Python gets Baidu browsing record _

Python gets Baidu browsing record __python

Last Update:2018-07-30 Source: Internet

Author: User

Developer on Alibaba Coud: Build your first app with APIs, SDKs, and tutorials on the Alibaba Cloud. Read more ＞

Python simulation Baidu Login instance detailed

Http://www.jb51.net/article/78406.htm

Python Combat Plan Learning assignment 2-1

http://blog.csdn.net/python012/article/details/53344501

Refer to the following online access to Baidu Internet Café login code, first get token, and then log in with a password to get cookies, continue to get Browse records

But sometimes you can get it sometimes, get the empty list, compare it because cookies are missing hm_lvt_ and stuff like that.

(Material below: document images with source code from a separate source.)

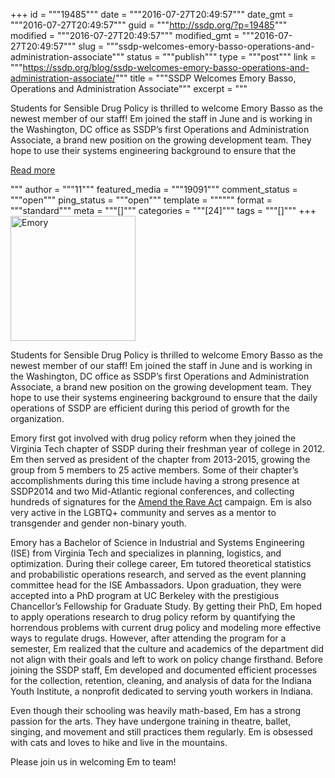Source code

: +++
id = """19485"""
date = """2016-07-27T20:49:57"""
date_gmt = """2016-07-27T20:49:57"""
guid = """http://ssdp.org/?p=19485"""
modified = """2016-07-27T20:49:57"""
modified_gmt = """2016-07-27T20:49:57"""
slug = """ssdp-welcomes-emory-basso-operations-and-administration-associate"""
status = """publish"""
type = """post"""
link = """https://ssdp.org/blog/ssdp-welcomes-emory-basso-operations-and-administration-associate/"""
title = """SSDP Welcomes Emory Basso, Operations and Administration Associate"""
excerpt = """<p>Students for Sensible Drug Policy is thrilled to welcome Emory Basso as the newest member of our staff! Em joined the staff in June and is working in the Washington, DC office as SSDP’s first Operations and Administration Associate, a brand new position on the growing development team. They hope to use their systems engineering background to ensure that the</p>
<div class="h10"></div>
<p><a class="more-link2 flat" href="https://ssdp.org/blog/ssdp-welcomes-emory-basso-operations-and-administration-associate/">Read more</a></p>
"""
author = """11"""
featured_media = """19091"""
comment_status = """open"""
ping_status = """open"""
template = """"""
format = """standard"""
meta = """[]"""
categories = """[24]"""
tags = """[]"""
+++
<a href="/assets/DSC_1150.jpg"><img src="http://ssdp.org/assets/em.jpg" alt="Emory" width="200" height="200" class="alignright size-medium wp-image-19091" /></a>

<span style="font-weight: 400;">Students for Sensible Drug Policy is thrilled to welcome Emory Basso as the newest member of our staff! Em joined the staff in June and is working in the Washington, DC office as SSDP’s first Operations and Administration Associate, a brand new position on the growing development team. They hope to use their systems engineering background to ensure that the daily operations of SSDP are efficient during this period of growth for the organization.</span>

<span style="font-weight: 400;">Emory first got involved with drug policy reform when they joined the Virginia Tech chapter of SSDP during their freshman year of college in 2012. Em then served as president of the chapter from 2013-2015, growing the group from 5 members to 25 active members. Some of their chapter’s accomplishments during this time include having a strong presence at SSDP2014 and two Mid-Atlantic regional conferences, and collecting hundreds of signatures for the <a href="https://www.amendtheraveact.org/">Amend the Rave Act</a> campaign. Em is also very active in the LGBTQ+ community and serves as a mentor to transgender and gender non-binary youth.</span>

<span style="font-weight: 400;">Emory has a Bachelor of Science in Industrial and Systems Engineering (ISE) from Virginia Tech and specializes in planning, logistics, and optimization. During their college career, Em tutored theoretical statistics and probabilistic operations research, and served as the event planning committee head for the ISE Ambassadors. Upon graduation, they were accepted into a PhD program at UC Berkeley with the prestigious Chancellor’s Fellowship for Graduate Study. By getting their PhD, Em hoped to apply operations research to drug policy reform by quantifying the horrendous problems with current drug policy and modeling more effective ways to regulate drugs. However, after attending the program for a semester, Em realized that the culture and academics of the department did not align with their goals and left to work on policy change firsthand. Before joining the SSDP staff, Em developed and documented efficient processes for the collection, retention, cleaning, and analysis of data for the Indiana Youth Institute, a nonprofit dedicated to serving youth workers in Indiana.</span>

<span style="font-weight: 400;">Even though their schooling was heavily math-based, Em has a strong passion for the arts. They have undergone training in theatre, ballet, singing, and movement and still practices them regularly. Em is obsessed with cats and loves to hike and live in the mountains.</span>

<span style="font-weight: 400;">Please join us in welcoming Em to team!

may be related to the switch account need to verify the code, and then try to modify the cookie, but both of these cookies are difficult to change

Simplecookie

Mozillacookiejar

#-*-Coding:utf8-*-import urllib2 import urllib import cookielib import re import BS4 import JSON import time import C
Ookie Import Random import datetime #import syslog #import requests url_baidu_index = U ' http://www.baidu.com/'; #https://passport.baidu.com/v2/api/?getapi&class=login&tpl=mn&tangram=true can also use this URL_BAIDU_TOKEN = '
Https://passport.baidu.com/v2/api/?getapi&tpl=pp&apiver=v3&class=login ';
Url_baidu_login = ' Https://passport.baidu.com/v2/api/?login ';
Save_file = ' d:\\bduhis.txt ';
Save_jfile = ' d:\\json.txt ';
Save_cfile = ' d:\\cookie.txt ';
#设置用户名, password username = ';
Password = '; #设置cookie, this cookiejar can be automatically managed without manually specifying #cj = Cookielib.
Cookiejar (); filename = ' cookie.txt ' CJ = cookielib.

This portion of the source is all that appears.